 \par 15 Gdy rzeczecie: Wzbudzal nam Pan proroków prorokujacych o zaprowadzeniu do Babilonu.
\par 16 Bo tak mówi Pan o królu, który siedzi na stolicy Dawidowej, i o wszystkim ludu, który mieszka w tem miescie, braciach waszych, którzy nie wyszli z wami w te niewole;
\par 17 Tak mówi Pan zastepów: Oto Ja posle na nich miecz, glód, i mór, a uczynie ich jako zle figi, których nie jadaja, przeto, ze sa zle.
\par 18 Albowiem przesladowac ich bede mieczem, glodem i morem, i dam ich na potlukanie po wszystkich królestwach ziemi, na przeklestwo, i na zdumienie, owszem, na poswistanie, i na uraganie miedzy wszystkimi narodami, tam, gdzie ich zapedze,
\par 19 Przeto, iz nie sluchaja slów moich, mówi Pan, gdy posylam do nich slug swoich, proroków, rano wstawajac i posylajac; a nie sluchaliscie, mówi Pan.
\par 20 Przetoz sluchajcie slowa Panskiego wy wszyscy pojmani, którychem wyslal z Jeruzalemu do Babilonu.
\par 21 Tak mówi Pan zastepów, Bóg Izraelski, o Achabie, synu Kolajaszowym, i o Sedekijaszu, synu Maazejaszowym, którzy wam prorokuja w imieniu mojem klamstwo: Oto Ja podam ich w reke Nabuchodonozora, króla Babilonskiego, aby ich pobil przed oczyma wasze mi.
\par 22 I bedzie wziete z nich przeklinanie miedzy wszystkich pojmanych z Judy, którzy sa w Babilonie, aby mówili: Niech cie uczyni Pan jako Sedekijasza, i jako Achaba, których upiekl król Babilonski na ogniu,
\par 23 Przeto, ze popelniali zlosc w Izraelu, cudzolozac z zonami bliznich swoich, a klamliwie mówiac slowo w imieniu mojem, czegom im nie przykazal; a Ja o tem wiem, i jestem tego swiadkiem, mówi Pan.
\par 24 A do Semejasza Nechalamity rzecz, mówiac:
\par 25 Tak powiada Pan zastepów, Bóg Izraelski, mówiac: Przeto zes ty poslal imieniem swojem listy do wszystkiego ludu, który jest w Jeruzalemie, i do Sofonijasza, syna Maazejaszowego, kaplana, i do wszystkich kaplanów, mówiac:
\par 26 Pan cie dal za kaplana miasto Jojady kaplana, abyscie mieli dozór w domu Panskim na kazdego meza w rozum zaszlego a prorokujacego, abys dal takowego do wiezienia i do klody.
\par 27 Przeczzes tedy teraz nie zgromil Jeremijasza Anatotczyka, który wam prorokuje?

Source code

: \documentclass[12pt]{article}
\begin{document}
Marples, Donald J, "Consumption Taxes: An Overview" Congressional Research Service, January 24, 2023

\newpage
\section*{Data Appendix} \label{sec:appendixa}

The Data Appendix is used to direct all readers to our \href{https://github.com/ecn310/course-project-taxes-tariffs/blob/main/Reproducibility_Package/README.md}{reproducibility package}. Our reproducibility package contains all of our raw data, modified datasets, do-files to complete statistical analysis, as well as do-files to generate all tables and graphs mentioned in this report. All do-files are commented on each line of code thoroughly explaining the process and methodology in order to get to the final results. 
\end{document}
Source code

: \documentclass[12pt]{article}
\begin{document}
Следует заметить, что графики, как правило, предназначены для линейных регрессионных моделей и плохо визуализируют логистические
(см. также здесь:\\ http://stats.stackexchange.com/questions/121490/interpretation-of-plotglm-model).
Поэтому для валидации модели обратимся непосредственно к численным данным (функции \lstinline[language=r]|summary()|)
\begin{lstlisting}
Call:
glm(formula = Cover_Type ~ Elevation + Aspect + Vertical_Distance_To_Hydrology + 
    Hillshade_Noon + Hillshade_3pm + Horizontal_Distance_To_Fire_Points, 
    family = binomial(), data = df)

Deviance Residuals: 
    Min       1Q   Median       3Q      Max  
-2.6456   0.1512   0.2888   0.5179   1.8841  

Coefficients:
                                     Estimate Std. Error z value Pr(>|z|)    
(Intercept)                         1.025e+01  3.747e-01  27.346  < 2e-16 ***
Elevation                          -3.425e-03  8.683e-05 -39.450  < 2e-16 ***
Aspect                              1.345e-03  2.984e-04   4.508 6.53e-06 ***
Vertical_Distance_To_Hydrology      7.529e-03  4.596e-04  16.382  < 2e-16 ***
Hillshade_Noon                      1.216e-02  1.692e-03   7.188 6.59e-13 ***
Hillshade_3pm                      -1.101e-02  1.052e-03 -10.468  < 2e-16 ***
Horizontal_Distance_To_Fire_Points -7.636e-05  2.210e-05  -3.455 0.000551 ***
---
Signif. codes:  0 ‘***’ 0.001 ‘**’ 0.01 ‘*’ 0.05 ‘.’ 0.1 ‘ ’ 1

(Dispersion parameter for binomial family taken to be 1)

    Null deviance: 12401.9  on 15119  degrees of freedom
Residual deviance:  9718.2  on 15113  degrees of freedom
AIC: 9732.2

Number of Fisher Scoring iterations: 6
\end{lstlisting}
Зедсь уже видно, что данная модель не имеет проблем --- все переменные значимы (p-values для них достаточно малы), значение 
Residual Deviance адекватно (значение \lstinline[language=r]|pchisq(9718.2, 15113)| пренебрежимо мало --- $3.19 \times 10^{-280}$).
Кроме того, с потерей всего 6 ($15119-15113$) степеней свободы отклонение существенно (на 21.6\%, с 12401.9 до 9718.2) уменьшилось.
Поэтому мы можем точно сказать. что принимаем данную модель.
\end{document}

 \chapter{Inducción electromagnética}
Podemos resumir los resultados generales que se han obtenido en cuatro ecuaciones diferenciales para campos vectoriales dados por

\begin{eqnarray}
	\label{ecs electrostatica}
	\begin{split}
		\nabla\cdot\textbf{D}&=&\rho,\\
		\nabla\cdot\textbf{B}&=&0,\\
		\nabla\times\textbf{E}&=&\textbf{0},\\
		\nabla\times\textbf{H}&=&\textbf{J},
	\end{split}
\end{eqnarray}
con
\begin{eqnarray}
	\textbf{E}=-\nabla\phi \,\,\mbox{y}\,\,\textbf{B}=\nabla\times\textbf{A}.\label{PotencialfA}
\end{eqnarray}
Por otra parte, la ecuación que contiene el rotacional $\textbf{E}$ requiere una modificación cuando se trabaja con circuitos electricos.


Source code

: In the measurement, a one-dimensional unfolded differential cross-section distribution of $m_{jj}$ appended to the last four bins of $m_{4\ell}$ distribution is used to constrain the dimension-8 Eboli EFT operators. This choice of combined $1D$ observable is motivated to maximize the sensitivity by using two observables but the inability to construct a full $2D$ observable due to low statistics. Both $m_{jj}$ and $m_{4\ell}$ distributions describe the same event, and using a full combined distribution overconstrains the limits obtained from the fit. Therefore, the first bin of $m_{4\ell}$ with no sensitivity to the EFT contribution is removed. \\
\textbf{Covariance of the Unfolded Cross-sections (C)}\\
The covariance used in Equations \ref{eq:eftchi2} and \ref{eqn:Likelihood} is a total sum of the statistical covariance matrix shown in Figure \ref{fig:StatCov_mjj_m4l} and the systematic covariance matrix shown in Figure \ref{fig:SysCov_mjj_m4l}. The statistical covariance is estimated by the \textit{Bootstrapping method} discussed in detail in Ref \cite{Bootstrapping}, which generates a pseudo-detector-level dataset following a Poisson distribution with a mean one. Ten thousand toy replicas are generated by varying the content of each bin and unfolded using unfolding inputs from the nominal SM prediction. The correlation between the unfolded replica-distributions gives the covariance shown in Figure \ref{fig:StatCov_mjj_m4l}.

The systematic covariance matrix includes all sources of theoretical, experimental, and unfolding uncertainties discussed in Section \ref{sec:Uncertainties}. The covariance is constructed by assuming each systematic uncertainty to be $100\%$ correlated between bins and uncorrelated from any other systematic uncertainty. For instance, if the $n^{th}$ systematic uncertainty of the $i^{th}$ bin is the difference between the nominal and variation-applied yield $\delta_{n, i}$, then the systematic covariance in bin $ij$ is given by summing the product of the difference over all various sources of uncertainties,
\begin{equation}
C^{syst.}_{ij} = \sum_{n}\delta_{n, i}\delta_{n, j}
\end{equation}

################

- [Activity] In the material above, find each line containing the word "którzy" and copy it.

- [Output for this task]
\par 16 Bo tak mówi Pan o królu, który siedzi na stolicy Dawidowej, i o wszystkim ludu, który mieszka w tem miescie, braciach waszych, którzy nie wyszli z wami w te niewole;
\par 21 Tak mówi Pan zastepów, Bóg Izraelski, o Achabie, synu Kolajaszowym, i o Sedekijaszu, synu Maazejaszowym, którzy wam prorokuja w imieniu mojem klamstwo: Oto Ja podam ich w reke Nabuchodonozora, króla Babilonskiego, aby ich pobil przed oczyma wasze mi.
\par 22 I bedzie wziete z nich przeklinanie miedzy wszystkich pojmanych z Judy, którzy sa w Babilonie, aby mówili: Niech cie uczyni Pan jako Sedekijasza, i jako Achaba, których upiekl król Babilonski na ogniu,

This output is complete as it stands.